Federal-wide assurance of compliance
A written, binding, formal commitment by an institution to comply with applicable regulations on research using human subjects.
Fidelity
Good stewardship as demonstrated by keeping confidences and avoiding conflicts of interest.
Fiduciary duty
The duty of an individual or a group to act in the best interest of another individual or group.
Good-faith duty
The duty of healthcare management consultants to avoid conflicts of interest and self-dealing.
Justice
The ethical principle of administering deserved rewards or penalties that are aligned with legal and moral standards.
Law fallacy
The erroneous assumption that when healthcare managers are acting legally, they are acting ethically.
Lexington Model
A risk management program for disclosing errors that was instituted in Lexington Veterans Affairs Medical Center following a patient’s death (The Joint Commission requires accredited healthcare organizations to have a process for disclosing unanticipated outcomes of care).
Medical futility
The professional opinion that continuing medical treatment is no longer a viable option for a patient.
Moral blindness
Insensitivity to or ignorance of the ethical implications of an action, whether one’s own or that of others; the Tuskegee Study is one example.
Nonmaleficence
The ethical principle of refraining from actions that could harm others.
Nonmoral concerns
Ethically neutral factors in a decision, such as religious doctrine, personal faith, laws and regulations, self-interest, and situational context.
Nuremberg Code
A set of ten statements requiring that human participation in research be voluntary and informed; established after the Nuremberg Military Tribunals Doctors Trial, in which Nazi doctors were tried for performing torturous medical experiments on civilian prisoners during World War II.
Privacy
The right of individuals to limit others’ access to their body, thoughts, and feelings.
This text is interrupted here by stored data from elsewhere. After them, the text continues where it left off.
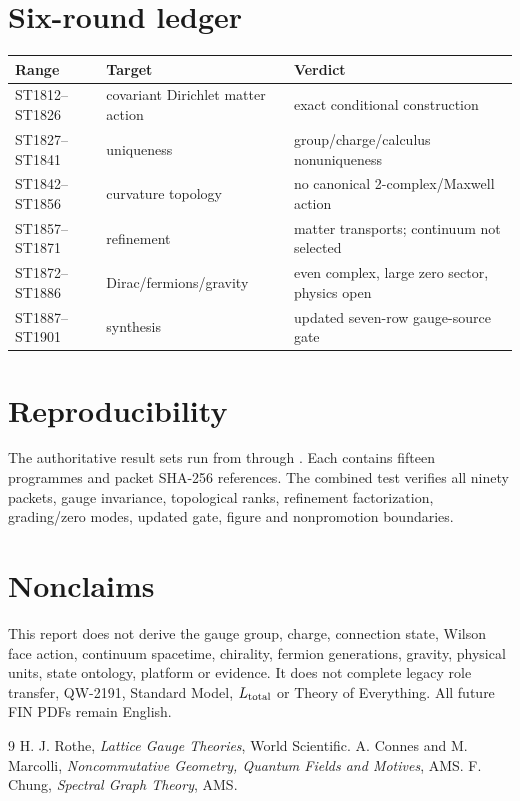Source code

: \documentclass[11pt,a4paper]{article}
\begin{document}
\section{Six-round ledger}
\begin{longtable}{@{}p{}p{}p{}@{}}
\toprule
Range & Target & Verdict \\
\midrule\endhead
ST1812--ST1826 & covariant Dirichlet matter action & exact conditional construction \\
ST1827--ST1841 & uniqueness & group/charge/calculus nonuniqueness \\
ST1842--ST1856 & curvature topology & no canonical 2-complex/Maxwell action \\
ST1857--ST1871 & refinement & matter transports; continuum not selected \\
ST1872--ST1886 & Dirac/fermions/gravity & even complex, large zero sector, physics open \\
ST1887--ST1901 & synthesis & updated seven-row gauge-source gate \\
\bottomrule
\end{longtable}

\section{Reproducibility}
The authoritative result sets run from
 through
.  Each contains fifteen programmes and
packet SHA-256 references.  The combined test
 verifies all ninety packets, gauge invariance,
topological ranks, refinement factorization, grading/zero modes, updated gate,
figure and nonpromotion boundaries.

\section{Nonclaims}
This report does not derive the gauge group, charge, connection state, Wilson
face action, continuum spacetime, chirality, fermion generations, gravity,
physical units, state ontology, platform or evidence.  It does not complete
legacy role transfer, QW-2191, Standard Model, $L_{\rm total}$ or Theory of
Everything.  All future FIN PDFs remain English.

\begin{thebibliography}{9}
 H. J. Rothe, \emph{Lattice Gauge Theories}, World Scientific.
 A. Connes and M. Marcolli, \emph{Noncommutative Geometry, Quantum Fields and Motives}, AMS.
 F. Chung, \emph{Spectral Graph Theory}, AMS.
\end{thebibliography}
\end{document}
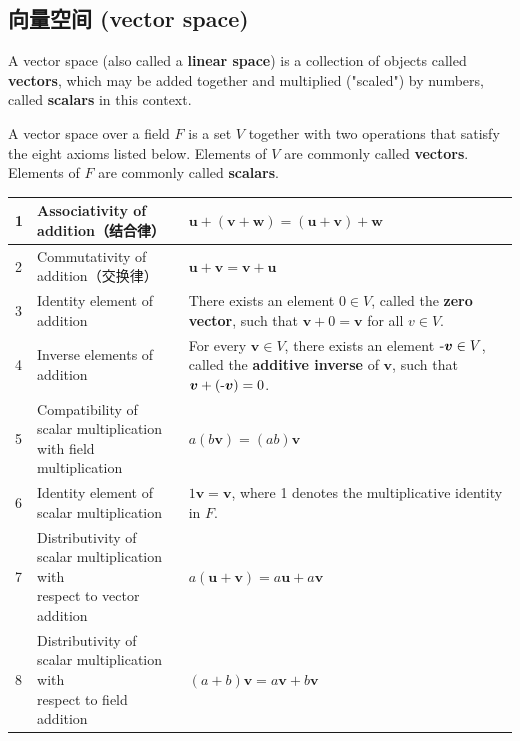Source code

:\subsection{向量空间 (vector space)}
\cite{_vector_????}
A vector space (also called a \textbf{linear space}) is a collection of objects called \textbf{vectors}, which may be added together and multiplied ("scaled") by numbers, called \textbf{scalars} in this context. \par
A vector space over a field $F$ is a set $V$ together with two operations that satisfy the eight axioms listed below. Elements of $V$ are commonly called \textbf{vectors}. Elements of $F$ are commonly called \textbf{scalars}. \par

\begin{tabular}[l]{|l|l|l|}
\hline
1 & Associativity of addition（结合律） & $\bm u + (\bm v + \bm w) = (\bm u + \bm v) + \bm w$ \\ \hline
2 & Commutativity of addition（交换律） & $\bm u + \bm v = \bm v + \bm u$ \\ \hline
3 & Identity element of addition & \makecell[l]{There exists an element $0 \in V$, \\ called the \textbf{zero vector}, \\such that $\bm v + 0 = \bm v$ for all $ v \in V$.} \\ \hline
4 & Inverse elements of addition & \makecell[l]{For every $ \bm v \in V$, \\there exists an element $ \textnormal{-} \bm v \in V$,\\ called the \textbf{additive inverse} of $ \bm v$, \\such that $\bm v + (\textnormal{-}\bm v) = 0$.} \\ \hline
5 & \makecell[l]{Compatibility of scalar multiplication \\ with field multiplication} & $a(b\bm v) = (ab)\bm v$ \\ \hline
6 & Identity element of scalar multiplication & \makecell[l]{ $1 \bm v = \bm v$, where 1 denotes \\the multiplicative identity in $F$.} \\ \hline
7 & \makecell[l]{Distributivity of scalar multiplication with \\ respect to vector addition} & $a(\bm u + \bm v) = a\bm u + a\bm v$ \\ \hline
8 & \makecell[l]{ Distributivity of scalar multiplication with \\ respect to field addition} & $(a + b)\bm v = a\bm v + b\bm v$ \\
\hline
\end{tabular}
Respect for persons, beneficence, and justice in research
Three ethical principles of the Belmont Report referring to informed consent, assessment of risks and benefits to research participants, and the fair and unbiased selection of research participants.
Security
The use of managerial, personnel, operational, and technical controis to ensure that information systems and applications run effectively and support the confidentiality, integrity, and availability of data and information.
Stewardship
The act of putting first the best interests of stakeholders, which leads to building and maintaining trust.
Stigma
A discredited attribute that may lead to segregation and social disdain.
Tuskegee Study
A 40-year-long syphilis study on 600 African-American men in Macon County, Alabama, that misinformed its subjects and prevented treatment for the syphilitic men in the group.